Related: How to select DataFrame rows and columns with loc and iloc in pandas

Match rows whose value appears in an allowed list.

regions = ["EMEA", "APAC"]
priority_mask = (orders["region"].isin(regions)) & (orders["qty"] >= 10)
priority = orders.loc[
    priority_mask,
    ["order_id", "customer", "region", "qty", "total_usd"],
]

Use parentheses around each comparison when combining masks.

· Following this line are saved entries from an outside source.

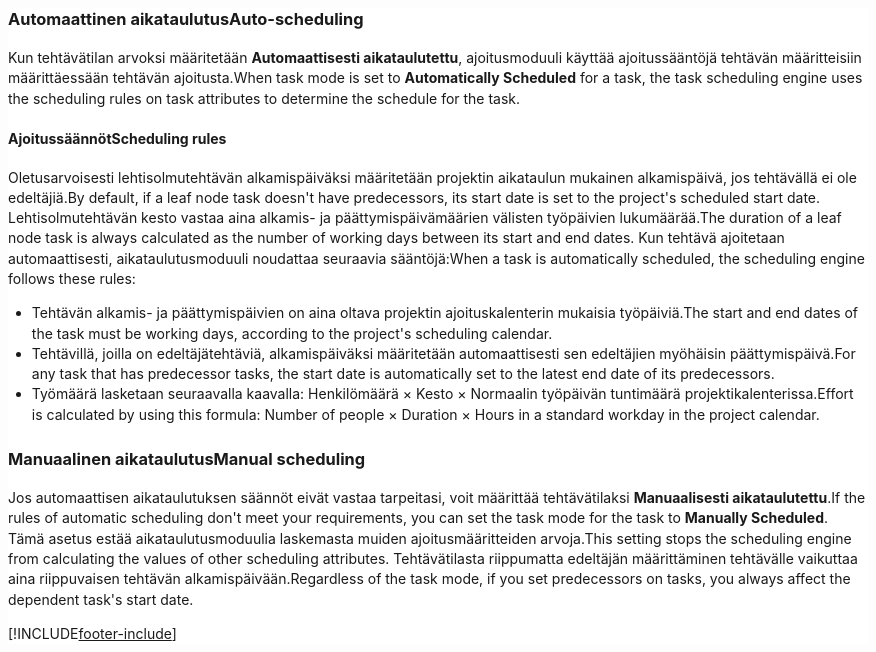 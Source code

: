 ### <a name="auto-scheduling"></a><span data-ttu-id="c1261-205">Automaattinen aikataulutus</span><span class="sxs-lookup"><span data-stu-id="c1261-205">Auto-scheduling</span></span> 
 
<span data-ttu-id="c1261-206">Kun tehtävätilan arvoksi määritetään **Automaattisesti aikataulutettu**, ajoitusmoduuli käyttää ajoitussääntöjä tehtävän määritteisiin määrittäessään tehtävän ajoitusta.</span><span class="sxs-lookup"><span data-stu-id="c1261-206">When task mode is set to **Automatically Scheduled** for a task, the task scheduling engine uses the scheduling rules on task attributes to determine the schedule for the task.</span></span>

#### <a name="scheduling-rules"></a><span data-ttu-id="c1261-207">Ajoitussäännöt</span><span class="sxs-lookup"><span data-stu-id="c1261-207">Scheduling rules</span></span>

<span data-ttu-id="c1261-208">Oletusarvoisesti lehtisolmutehtävän alkamispäiväksi määritetään projektin aikataulun mukainen alkamispäivä, jos tehtävällä ei ole edeltäjiä.</span><span class="sxs-lookup"><span data-stu-id="c1261-208">By default, if a leaf node task doesn't have predecessors, its start date is set to the project's scheduled start date.</span></span> <span data-ttu-id="c1261-209">Lehtisolmutehtävän kesto vastaa aina alkamis- ja päättymispäivämäärien välisten työpäivien lukumäärää.</span><span class="sxs-lookup"><span data-stu-id="c1261-209">The duration of a leaf node task is always calculated as the number of working days between its start and end dates.</span></span> <span data-ttu-id="c1261-210">Kun tehtävä ajoitetaan automaattisesti, aikataulutusmoduuli noudattaa seuraavia sääntöjä:</span><span class="sxs-lookup"><span data-stu-id="c1261-210">When a task is automatically scheduled, the scheduling engine follows these rules:</span></span>

- <span data-ttu-id="c1261-211">Tehtävän alkamis- ja päättymispäivien on aina oltava projektin ajoituskalenterin mukaisia työpäiviä.</span><span class="sxs-lookup"><span data-stu-id="c1261-211">The start and end dates of the task must be working days, according to the project's scheduling calendar.</span></span> 
- <span data-ttu-id="c1261-212">Tehtävillä, joilla on edeltäjätehtäviä, alkamispäiväksi määritetään automaattisesti sen edeltäjien myöhäisin päättymispäivä.</span><span class="sxs-lookup"><span data-stu-id="c1261-212">For any task that has predecessor tasks, the start date is automatically set to the latest end date of its predecessors.</span></span>
- <span data-ttu-id="c1261-213">Työmäärä lasketaan seuraavalla kaavalla: Henkilömäärä × Kesto × Normaalin työpäivän tuntimäärä projektikalenterissa.</span><span class="sxs-lookup"><span data-stu-id="c1261-213">Effort is calculated by using this formula: Number of people × Duration × Hours in a standard workday in the project calendar.</span></span>

### <a name="manual-scheduling"></a><span data-ttu-id="c1261-214">Manuaalinen aikataulutus</span><span class="sxs-lookup"><span data-stu-id="c1261-214">Manual scheduling</span></span>

<span data-ttu-id="c1261-215">Jos automaattisen aikataulutuksen säännöt eivät vastaa tarpeitasi, voit määrittää tehtävätilaksi **Manuaalisesti aikataulutettu**.</span><span class="sxs-lookup"><span data-stu-id="c1261-215">If the rules of automatic scheduling don't meet your requirements, you can set the task mode for the task to **Manually Scheduled**.</span></span> <span data-ttu-id="c1261-216">Tämä asetus estää aikataulutusmoduulia laskemasta muiden ajoitusmääritteiden arvoja.</span><span class="sxs-lookup"><span data-stu-id="c1261-216">This setting stops the scheduling engine from calculating the values of other scheduling attributes.</span></span> <span data-ttu-id="c1261-217">Tehtävätilasta riippumatta edeltäjän määrittäminen tehtävälle vaikuttaa aina riippuvaisen tehtävän alkamispäivään.</span><span class="sxs-lookup"><span data-stu-id="c1261-217">Regardless of the task mode, if you set predecessors on tasks, you always affect the dependent task's start date.</span></span>


[!INCLUDE[footer-include](../includes/footer-banner.md)]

Python and and or raise an ambiguous truth-value error with pandas Series objects.

Filter rows by exact status and category values.

paid_hardware = orders.loc[
    (orders["status"] == "paid") & (orders["category"] == "hardware"),
    ["order_id", "customer", "category", "status", "total_usd"],
]

Filter text rows with a string condition.

customer_match = orders.loc[
    orders["customer"].str.contains("a", case=False, regex=False, na=False),
    ["order_id", "customer", "region"],
]

na=False keeps missing text values from matching the filter.

Verify the filtered row count, preserved index labels, and source row count.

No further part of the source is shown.